### [WHAT NEEDS TO BE DONE]
Counting the line with "Schwerpunkt in der Ausgabe \#32 (2017)." as the last one, copy out the lines of the data exactly from the first onward.

### [EXERCISE DATA]
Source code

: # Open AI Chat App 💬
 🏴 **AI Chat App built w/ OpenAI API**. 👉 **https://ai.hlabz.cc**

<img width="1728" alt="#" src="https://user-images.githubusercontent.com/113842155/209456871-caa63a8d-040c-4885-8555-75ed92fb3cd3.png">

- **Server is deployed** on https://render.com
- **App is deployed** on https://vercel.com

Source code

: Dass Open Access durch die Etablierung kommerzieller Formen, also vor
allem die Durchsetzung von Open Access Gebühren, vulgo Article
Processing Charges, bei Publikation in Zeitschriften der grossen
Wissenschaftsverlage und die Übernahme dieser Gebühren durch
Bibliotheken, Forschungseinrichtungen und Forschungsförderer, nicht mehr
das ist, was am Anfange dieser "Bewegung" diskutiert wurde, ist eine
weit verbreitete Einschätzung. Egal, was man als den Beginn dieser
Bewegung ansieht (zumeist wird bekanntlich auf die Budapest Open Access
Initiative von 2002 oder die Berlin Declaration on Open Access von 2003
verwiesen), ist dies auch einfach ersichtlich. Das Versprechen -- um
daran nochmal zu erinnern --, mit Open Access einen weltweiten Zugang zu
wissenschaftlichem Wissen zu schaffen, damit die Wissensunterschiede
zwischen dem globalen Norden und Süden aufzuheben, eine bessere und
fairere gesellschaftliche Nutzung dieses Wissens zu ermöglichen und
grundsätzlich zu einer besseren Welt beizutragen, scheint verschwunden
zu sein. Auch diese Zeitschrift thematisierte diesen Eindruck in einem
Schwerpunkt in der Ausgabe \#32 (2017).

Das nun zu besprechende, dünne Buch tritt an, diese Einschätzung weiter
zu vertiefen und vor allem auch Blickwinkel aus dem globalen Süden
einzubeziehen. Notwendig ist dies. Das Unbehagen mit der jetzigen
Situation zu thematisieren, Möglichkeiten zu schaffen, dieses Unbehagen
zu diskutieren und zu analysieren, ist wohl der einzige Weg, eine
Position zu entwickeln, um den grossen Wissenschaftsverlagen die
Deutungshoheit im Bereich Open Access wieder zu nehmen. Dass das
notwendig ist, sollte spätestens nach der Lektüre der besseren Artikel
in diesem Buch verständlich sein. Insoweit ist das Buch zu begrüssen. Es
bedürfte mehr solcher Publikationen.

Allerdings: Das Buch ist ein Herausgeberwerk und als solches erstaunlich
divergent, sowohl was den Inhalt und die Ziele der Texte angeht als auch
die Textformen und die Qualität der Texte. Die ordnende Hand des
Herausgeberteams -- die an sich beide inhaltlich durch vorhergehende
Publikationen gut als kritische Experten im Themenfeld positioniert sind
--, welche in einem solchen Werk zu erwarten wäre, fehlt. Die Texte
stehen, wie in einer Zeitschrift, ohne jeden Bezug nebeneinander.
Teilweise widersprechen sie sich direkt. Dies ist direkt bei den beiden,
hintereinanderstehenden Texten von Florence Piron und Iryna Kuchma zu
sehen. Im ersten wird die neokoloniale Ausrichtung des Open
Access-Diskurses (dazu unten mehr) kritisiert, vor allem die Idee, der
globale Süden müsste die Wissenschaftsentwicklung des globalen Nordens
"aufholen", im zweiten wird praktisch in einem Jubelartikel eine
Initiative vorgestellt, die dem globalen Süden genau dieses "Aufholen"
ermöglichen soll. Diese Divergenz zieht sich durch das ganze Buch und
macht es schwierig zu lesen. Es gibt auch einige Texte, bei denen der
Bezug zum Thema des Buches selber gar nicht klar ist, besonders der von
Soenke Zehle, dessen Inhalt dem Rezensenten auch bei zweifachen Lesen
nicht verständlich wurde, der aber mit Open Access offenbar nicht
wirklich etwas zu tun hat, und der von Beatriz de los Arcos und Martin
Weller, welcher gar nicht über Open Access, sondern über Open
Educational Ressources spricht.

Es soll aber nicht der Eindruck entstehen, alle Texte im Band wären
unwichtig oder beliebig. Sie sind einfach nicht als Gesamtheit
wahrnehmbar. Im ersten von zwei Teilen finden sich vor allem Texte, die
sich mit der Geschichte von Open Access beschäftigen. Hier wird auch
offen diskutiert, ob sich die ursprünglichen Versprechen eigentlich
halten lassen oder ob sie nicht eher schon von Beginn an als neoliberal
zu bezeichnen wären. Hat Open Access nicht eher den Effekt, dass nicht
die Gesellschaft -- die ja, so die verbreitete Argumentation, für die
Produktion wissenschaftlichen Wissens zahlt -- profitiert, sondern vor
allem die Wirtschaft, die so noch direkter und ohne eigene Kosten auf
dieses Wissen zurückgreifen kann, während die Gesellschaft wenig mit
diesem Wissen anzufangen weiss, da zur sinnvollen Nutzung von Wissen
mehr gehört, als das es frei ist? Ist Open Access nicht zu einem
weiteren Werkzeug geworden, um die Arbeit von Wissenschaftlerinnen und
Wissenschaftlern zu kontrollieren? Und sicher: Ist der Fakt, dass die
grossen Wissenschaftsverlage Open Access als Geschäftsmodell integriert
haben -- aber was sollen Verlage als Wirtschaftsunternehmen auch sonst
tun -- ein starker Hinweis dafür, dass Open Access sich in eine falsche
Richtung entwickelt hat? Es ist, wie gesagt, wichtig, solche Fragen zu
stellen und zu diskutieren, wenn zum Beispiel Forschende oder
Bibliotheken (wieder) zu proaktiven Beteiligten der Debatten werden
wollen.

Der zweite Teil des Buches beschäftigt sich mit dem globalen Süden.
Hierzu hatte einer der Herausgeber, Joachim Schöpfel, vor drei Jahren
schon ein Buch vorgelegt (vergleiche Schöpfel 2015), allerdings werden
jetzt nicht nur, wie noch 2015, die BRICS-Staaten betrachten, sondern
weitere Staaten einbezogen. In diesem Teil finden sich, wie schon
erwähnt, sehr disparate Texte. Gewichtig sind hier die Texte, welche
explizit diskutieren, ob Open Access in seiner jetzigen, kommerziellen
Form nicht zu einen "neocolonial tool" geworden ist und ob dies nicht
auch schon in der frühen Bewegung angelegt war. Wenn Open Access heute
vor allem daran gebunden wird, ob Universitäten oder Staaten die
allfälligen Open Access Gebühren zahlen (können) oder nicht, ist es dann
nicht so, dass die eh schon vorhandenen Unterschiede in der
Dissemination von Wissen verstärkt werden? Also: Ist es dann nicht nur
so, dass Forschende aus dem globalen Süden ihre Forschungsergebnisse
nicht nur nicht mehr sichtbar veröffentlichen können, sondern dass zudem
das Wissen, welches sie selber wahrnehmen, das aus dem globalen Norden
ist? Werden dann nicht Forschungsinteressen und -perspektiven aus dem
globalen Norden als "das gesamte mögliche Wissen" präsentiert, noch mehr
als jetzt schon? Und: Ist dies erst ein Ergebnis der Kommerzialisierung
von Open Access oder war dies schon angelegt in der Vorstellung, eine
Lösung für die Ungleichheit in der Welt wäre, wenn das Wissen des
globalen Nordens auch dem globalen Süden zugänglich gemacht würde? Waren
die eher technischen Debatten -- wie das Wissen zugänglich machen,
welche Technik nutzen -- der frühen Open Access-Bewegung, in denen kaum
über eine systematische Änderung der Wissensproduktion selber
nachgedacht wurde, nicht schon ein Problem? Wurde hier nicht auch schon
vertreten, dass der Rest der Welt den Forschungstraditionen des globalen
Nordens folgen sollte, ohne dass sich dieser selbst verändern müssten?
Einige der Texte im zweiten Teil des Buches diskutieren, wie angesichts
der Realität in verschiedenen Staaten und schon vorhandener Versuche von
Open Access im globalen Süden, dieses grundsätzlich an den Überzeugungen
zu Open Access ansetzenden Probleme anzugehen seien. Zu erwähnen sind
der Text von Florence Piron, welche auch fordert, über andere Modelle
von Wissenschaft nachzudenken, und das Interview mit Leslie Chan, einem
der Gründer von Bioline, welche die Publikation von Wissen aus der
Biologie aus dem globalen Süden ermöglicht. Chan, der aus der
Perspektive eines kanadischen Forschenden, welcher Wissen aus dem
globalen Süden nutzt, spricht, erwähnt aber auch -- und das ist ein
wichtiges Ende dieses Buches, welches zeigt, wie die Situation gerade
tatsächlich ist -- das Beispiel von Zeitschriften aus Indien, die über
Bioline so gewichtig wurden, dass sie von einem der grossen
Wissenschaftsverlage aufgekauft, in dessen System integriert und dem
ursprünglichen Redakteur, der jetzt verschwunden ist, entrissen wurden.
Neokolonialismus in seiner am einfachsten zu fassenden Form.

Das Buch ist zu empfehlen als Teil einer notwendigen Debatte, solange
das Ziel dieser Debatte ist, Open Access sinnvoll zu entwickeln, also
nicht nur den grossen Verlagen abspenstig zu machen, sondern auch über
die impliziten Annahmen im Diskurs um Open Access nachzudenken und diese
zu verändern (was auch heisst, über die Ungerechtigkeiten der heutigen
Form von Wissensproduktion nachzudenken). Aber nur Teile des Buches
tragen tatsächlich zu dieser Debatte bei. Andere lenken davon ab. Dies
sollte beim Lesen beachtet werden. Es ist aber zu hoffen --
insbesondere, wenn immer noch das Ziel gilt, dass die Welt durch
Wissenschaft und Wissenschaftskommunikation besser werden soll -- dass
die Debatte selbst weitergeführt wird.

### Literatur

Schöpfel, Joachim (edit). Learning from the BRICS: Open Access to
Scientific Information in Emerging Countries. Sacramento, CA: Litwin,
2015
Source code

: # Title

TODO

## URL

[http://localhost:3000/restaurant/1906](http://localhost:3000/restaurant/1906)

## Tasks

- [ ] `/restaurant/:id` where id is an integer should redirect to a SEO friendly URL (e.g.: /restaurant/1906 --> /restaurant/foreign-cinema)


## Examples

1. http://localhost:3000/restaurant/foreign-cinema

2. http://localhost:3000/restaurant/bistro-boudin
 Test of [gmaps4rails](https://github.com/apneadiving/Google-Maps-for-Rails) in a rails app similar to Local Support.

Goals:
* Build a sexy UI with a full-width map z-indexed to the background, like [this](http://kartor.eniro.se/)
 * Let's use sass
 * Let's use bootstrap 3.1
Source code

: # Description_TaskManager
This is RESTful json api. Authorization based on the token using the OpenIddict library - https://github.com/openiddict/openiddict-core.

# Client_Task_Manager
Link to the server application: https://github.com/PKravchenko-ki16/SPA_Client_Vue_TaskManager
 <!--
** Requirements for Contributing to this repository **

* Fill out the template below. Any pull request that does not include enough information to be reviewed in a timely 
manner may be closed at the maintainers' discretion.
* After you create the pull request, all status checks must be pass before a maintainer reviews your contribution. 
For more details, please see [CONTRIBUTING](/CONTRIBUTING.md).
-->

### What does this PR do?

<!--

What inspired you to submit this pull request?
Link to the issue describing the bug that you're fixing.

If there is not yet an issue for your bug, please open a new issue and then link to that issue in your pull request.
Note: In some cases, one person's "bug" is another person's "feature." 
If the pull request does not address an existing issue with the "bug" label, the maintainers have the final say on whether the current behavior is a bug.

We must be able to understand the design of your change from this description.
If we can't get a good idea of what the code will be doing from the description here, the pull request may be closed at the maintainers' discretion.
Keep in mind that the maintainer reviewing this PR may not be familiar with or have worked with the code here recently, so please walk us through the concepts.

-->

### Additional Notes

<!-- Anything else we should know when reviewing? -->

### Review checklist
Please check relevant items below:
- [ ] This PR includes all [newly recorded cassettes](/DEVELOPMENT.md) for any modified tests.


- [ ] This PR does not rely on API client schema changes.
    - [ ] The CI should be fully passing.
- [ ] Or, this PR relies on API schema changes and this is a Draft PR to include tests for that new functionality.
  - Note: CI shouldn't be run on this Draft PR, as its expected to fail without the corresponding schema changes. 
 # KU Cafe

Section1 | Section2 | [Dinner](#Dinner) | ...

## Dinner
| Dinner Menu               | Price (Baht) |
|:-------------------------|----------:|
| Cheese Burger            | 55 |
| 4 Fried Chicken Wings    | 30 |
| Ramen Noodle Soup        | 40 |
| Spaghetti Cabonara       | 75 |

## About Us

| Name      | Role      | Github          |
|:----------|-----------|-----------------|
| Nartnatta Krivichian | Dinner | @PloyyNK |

### [ANSWER TO THE EXERCISE]
Source code

: # Open AI Chat App 💬
 🏴 **AI Chat App built w/ OpenAI API**. 👉 **https://ai.hlabz.cc**

<img width="1728" alt="#" src="https://user-images.githubusercontent.com/113842155/209456871-caa63a8d-040c-4885-8555-75ed92fb3cd3.png">

- **Server is deployed** on https://render.com
- **App is deployed** on https://vercel.com

Source code

: Dass Open Access durch die Etablierung kommerzieller Formen, also vor
allem die Durchsetzung von Open Access Gebühren, vulgo Article
Processing Charges, bei Publikation in Zeitschriften der grossen
Wissenschaftsverlage und die Übernahme dieser Gebühren durch
Bibliotheken, Forschungseinrichtungen und Forschungsförderer, nicht mehr
das ist, was am Anfange dieser "Bewegung" diskutiert wurde, ist eine
weit verbreitete Einschätzung. Egal, was man als den Beginn dieser
Bewegung ansieht (zumeist wird bekanntlich auf die Budapest Open Access
Initiative von 2002 oder die Berlin Declaration on Open Access von 2003
verwiesen), ist dies auch einfach ersichtlich. Das Versprechen -- um
daran nochmal zu erinnern --, mit Open Access einen weltweiten Zugang zu
wissenschaftlichem Wissen zu schaffen, damit die Wissensunterschiede
zwischen dem globalen Norden und Süden aufzuheben, eine bessere und
fairere gesellschaftliche Nutzung dieses Wissens zu ermöglichen und
grundsätzlich zu einer besseren Welt beizutragen, scheint verschwunden
zu sein. Auch diese Zeitschrift thematisierte diesen Eindruck in einem
Schwerpunkt in der Ausgabe \#32 (2017).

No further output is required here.